Runs should record the exact benchmark version they targeted. Evaluations should record both the run artifacts and the evaluation version used, so the system can distinguish a changed task from a changed scorer.
Benchmark Versus Evaluation
Benchmark answers: What is the task? Evaluation answers: How was a submitted artifact scored? The benchmark is visible to the agent and operator. The evaluation may contain hidden labels, private tests, trusted judges, arena orchestration, and metric aggregation that agents must not control.
A benchmark can list success criteria such as target metric names, pass/fail gates, leaderboard eligibility, or compatible evaluation families. It should not embed the private scoring implementation, hidden answers, or mutable judge prompts that determine the final score.
The same benchmark can support multiple evaluations. A prediction benchmark might be scored by exact-match accuracy, judge-assisted correctness, and calibration. A training benchmark might be scored by fast smoke evaluation, full held-out evaluation, and efficiency evaluation. Those evaluations can change or be rerun without redefining the task contract.
Show Examples
W2S math benchmark sketch
This sketch defines the weak-to-strong task boundary and artifact contract. It exposes public prompts and weak labels, keeps strong labels and official scoring in evaluation-only storage, defines the prediction schema, and leaves PGR or exact-match computation to Evaluation.
benchmark_id: w2s-math version: 1.2.0 visible_inputs: - dataset: math_public_prompts@2026-04-10 - weak_labels: weak_teacher_answers@2026-04-10 hidden_from_agent: - strong_labels - official_pgr_scorer required_outputs: - predictions.jsonl - run_manifest.json - optional_reasoning_traces.jsonl budget: wall_time_hours: 6 token_usd: 200 compatible_evaluations: - w2s-pgr@3 - math-exact-match@2
AutoGo fast learning benchmark sketch
This sketch defines the game, baseline, mutable experiment surfaces, immutable arena surfaces, budgets, and required artifacts without baking win-rate, Elo, or loss calculation into the benchmark.
benchmark_id: autogo-fast-learning version: 0.9.0 task: goal: improve player strength under fixed compute ruleset: chinese-7.5-komi allowed_to_modify: - players/autogo/** - training/** - configs/experiments/** read_only: - arena/** - baselines/** - evaluations/** required_outputs: - final_checkpoint - training_log.jsonl - self_play_dataset_manifest.json - load_player_command.txt budget: gpu_hours: 24 self_play_games: 50000 compatible_evaluations: - autogo-fast-arena@1 - autogo-full-arena@1
Invalid benchmark smell
If a benchmark includes hidden answers or scorer implementation details in the agent-visible contract, it is mixing Benchmark and Evaluation.
bad:
benchmark_contains:
- hidden_test_labels.csv
- scorer_private_thresholds.py
- judge_prompt_with_answer_key.txt
better:
benchmark_contains:
- output_schema
- allowed_inputs
- compatible_evaluation_ids
evaluation_contains:
- hidden labels
- scorer implementation
- metric aggregationOwns / Defines
Rules, allowed inputs, expected outputs, budgets, metrics, and applicable evaluations.

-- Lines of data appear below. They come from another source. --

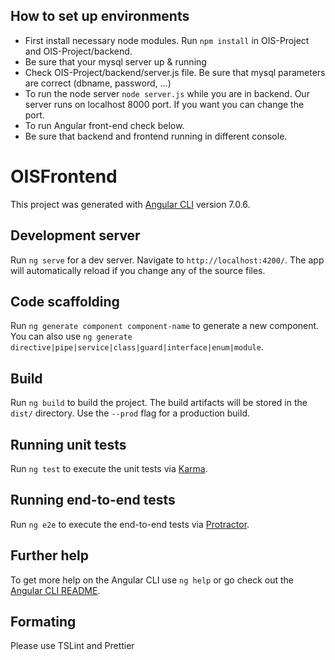 ## How to set up environments

- First install necessary node modules. Run `npm install` in OIS-Project and OIS-Project/backend.
- Be sure that your mysql server up & running
- Check OIS-Project/backend/server.js file. Be sure that mysql parameters are correct (dbname, password, ...)
- To run the node server `node server.js` while you are in backend. Our server runs on localhost 8000 port. If you want you can change the port.
- To run Angular front-end check below.
- Be sure that backend and frontend running in different console.

# OISFrontend

This project was generated with [Angular CLI](https://github.com/angular/angular-cli) version 7.0.6.

## Development server

Run `ng serve` for a dev server. Navigate to `http://localhost:4200/`. The app will automatically reload if you change any of the source files.

## Code scaffolding

Run `ng generate component component-name` to generate a new component. You can also use `ng generate directive|pipe|service|class|guard|interface|enum|module`.

## Build

Run `ng build` to build the project. The build artifacts will be stored in the `dist/` directory. Use the `--prod` flag for a production build.

## Running unit tests

Run `ng test` to execute the unit tests via [Karma](https://karma-runner.github.io).

## Running end-to-end tests

Run `ng e2e` to execute the end-to-end tests via [Protractor](http://www.protractortest.org/).

## Further help

To get more help on the Angular CLI use `ng help` or go check out the [Angular CLI README](https://github.com/angular/angular-cli/blob/master/README.md).

## Formating

Please use TSLint and Prettier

Questions Operators Should Answer
- What exact inputs does the agent receive, and what information remains hidden inside evaluation-only storage?
- What output schema, artifact layout, or API contract must every run produce?
- Which budgets are part of the task contract: wall time, tokens, dollars, GPUs, samples, or attempts?
- Which files, directories, services, tools, secrets, and network surfaces may the agent read, write, execute, or modify?
- Which evaluation ids and versions are compatible with this benchmark, and what metrics may they emit?
- Can one benchmark support multiple datasets, difficulty tiers, or evaluation versions without becoming an ambiguous task?
- What changes are breaking enough to require a new benchmark version?